● Input data:
[Start of section]

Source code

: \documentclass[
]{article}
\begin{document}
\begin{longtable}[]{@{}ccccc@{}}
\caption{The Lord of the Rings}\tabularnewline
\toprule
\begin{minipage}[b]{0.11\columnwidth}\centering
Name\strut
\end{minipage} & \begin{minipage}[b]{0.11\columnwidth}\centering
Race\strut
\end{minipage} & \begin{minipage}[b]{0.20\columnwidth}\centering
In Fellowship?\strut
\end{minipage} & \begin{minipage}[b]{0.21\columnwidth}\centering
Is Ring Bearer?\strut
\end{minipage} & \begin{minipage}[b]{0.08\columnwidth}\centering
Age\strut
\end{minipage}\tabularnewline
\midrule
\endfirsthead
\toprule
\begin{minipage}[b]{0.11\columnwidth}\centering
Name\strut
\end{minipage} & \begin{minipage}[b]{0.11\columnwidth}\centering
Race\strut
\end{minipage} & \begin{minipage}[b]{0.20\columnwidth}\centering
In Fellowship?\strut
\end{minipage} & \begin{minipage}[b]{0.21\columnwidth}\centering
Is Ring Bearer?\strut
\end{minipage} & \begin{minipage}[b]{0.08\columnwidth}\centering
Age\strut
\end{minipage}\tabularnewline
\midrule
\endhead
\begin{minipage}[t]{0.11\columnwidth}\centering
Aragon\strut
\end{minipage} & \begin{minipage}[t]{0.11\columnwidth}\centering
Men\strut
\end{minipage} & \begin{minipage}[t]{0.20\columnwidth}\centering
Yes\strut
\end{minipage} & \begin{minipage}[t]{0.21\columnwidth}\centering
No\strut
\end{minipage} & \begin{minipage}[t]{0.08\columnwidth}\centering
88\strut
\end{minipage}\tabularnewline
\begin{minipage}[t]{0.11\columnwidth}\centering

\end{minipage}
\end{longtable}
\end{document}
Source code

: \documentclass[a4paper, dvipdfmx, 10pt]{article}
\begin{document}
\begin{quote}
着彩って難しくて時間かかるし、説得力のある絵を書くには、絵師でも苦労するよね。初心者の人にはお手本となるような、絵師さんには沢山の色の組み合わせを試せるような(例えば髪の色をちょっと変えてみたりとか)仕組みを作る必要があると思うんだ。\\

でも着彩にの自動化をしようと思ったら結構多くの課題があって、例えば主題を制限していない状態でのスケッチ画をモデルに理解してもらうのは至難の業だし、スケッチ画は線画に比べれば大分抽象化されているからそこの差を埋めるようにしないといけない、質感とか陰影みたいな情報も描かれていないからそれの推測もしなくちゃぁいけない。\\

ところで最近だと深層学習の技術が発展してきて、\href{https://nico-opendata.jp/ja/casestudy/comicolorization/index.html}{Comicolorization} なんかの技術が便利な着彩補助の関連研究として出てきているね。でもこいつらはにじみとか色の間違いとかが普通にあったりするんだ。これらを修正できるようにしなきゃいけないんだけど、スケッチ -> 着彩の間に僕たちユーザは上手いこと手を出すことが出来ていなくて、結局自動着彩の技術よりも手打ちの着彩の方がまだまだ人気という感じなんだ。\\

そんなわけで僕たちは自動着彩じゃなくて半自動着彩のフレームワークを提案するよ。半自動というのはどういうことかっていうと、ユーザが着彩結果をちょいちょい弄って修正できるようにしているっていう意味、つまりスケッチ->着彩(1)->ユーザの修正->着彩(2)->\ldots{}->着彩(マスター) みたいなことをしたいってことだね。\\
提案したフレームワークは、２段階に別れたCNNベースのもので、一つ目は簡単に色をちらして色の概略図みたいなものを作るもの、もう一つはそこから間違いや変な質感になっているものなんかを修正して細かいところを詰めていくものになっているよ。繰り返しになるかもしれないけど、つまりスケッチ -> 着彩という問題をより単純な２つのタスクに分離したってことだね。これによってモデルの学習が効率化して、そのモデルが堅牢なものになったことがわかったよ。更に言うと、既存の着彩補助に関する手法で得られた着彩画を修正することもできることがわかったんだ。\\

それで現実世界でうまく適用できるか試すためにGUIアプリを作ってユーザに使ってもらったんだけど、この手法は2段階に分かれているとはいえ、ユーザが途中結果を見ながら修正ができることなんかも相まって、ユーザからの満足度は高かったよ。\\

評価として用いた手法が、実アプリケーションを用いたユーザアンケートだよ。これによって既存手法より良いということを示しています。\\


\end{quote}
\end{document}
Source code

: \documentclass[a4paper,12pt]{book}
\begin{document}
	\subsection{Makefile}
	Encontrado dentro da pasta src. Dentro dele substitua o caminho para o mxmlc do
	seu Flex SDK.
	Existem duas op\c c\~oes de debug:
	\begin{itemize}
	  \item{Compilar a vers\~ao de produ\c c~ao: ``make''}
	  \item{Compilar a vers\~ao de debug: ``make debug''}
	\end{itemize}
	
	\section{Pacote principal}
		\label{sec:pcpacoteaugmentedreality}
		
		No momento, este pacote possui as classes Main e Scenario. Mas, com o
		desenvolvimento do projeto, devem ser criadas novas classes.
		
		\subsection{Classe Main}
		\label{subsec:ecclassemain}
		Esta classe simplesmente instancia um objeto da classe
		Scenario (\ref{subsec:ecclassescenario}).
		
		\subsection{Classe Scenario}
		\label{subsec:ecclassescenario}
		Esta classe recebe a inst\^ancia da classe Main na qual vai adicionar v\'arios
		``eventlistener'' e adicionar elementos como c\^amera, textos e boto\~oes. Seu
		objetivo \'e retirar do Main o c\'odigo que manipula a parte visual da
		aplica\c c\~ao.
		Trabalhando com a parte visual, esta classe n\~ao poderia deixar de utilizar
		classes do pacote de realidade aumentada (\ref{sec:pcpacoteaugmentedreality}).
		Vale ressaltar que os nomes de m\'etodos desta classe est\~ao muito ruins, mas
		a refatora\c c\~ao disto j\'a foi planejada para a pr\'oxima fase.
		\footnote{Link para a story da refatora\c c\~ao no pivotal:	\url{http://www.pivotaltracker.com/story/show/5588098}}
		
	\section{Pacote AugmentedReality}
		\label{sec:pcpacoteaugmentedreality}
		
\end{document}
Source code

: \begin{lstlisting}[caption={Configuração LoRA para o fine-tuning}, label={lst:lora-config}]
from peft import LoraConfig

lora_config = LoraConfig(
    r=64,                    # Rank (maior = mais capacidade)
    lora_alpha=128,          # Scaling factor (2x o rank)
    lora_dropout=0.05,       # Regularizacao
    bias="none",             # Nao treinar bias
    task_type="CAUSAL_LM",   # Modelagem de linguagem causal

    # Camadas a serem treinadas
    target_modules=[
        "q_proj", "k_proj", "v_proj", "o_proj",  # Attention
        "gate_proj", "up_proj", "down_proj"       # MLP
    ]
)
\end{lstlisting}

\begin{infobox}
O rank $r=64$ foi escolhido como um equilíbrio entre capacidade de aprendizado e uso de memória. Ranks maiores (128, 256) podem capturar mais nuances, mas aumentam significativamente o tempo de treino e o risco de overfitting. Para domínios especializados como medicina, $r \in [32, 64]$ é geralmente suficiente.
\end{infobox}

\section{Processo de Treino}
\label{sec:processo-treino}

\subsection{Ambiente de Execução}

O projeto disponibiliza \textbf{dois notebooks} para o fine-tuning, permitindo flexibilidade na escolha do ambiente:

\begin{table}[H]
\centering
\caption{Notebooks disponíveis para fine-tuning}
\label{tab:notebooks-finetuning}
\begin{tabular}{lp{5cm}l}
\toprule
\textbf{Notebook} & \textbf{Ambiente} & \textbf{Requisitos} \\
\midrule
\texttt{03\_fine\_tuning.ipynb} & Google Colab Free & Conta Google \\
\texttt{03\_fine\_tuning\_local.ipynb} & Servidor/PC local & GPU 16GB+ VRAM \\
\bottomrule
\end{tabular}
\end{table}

[End of section]

In the listing, how many lines include the string "つまりスケッチ"? State the number alone.

2